THE TASK:
Beginning with the line where "[17]: ../../sensuctl/reference/" appears, retype every remaining line of the data below, both the first and last included.
::: DATA FOR THIS EXERCISE
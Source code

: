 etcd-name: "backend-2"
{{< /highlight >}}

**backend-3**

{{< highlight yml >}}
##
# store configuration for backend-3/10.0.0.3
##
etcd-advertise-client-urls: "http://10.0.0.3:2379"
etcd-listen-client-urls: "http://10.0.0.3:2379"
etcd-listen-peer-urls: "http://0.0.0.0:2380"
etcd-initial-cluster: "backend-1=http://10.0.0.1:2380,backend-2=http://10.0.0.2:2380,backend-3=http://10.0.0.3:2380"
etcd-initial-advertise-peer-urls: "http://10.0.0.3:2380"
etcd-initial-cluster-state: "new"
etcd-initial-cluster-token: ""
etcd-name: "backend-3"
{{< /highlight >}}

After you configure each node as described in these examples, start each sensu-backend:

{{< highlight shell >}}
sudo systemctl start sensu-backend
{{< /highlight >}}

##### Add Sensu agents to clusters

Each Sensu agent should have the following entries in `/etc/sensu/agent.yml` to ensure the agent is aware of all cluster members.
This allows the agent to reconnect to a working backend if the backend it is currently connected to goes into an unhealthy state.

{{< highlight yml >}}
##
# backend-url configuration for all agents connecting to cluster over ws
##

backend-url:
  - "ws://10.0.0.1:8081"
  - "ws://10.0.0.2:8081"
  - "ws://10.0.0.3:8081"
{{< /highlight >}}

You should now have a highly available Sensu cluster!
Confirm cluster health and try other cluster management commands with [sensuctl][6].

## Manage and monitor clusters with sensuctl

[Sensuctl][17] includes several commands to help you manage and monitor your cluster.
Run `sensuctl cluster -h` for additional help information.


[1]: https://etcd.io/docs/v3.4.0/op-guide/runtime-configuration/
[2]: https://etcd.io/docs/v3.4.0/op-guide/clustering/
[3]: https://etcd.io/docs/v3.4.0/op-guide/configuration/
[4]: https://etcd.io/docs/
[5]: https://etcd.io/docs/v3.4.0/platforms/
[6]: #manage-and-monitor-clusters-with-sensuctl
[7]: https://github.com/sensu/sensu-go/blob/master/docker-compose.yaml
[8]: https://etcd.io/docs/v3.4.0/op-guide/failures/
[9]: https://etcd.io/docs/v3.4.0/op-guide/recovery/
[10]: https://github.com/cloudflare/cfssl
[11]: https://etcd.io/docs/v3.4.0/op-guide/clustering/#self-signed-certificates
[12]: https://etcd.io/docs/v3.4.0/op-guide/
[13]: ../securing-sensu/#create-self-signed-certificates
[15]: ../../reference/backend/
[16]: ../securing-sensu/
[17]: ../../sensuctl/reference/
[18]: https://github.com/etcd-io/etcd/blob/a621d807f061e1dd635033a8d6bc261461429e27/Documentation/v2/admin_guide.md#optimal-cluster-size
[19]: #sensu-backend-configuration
::::::
ANSWER SPACE:
[17]: ../../sensuctl/reference/
[18]: https://github.com/etcd-io/etcd/blob/a621d807f061e1dd635033a8d6bc261461429e27/Documentation/v2/admin_guide.md#optimal-cluster-size
[19]: #sensu-backend-configuration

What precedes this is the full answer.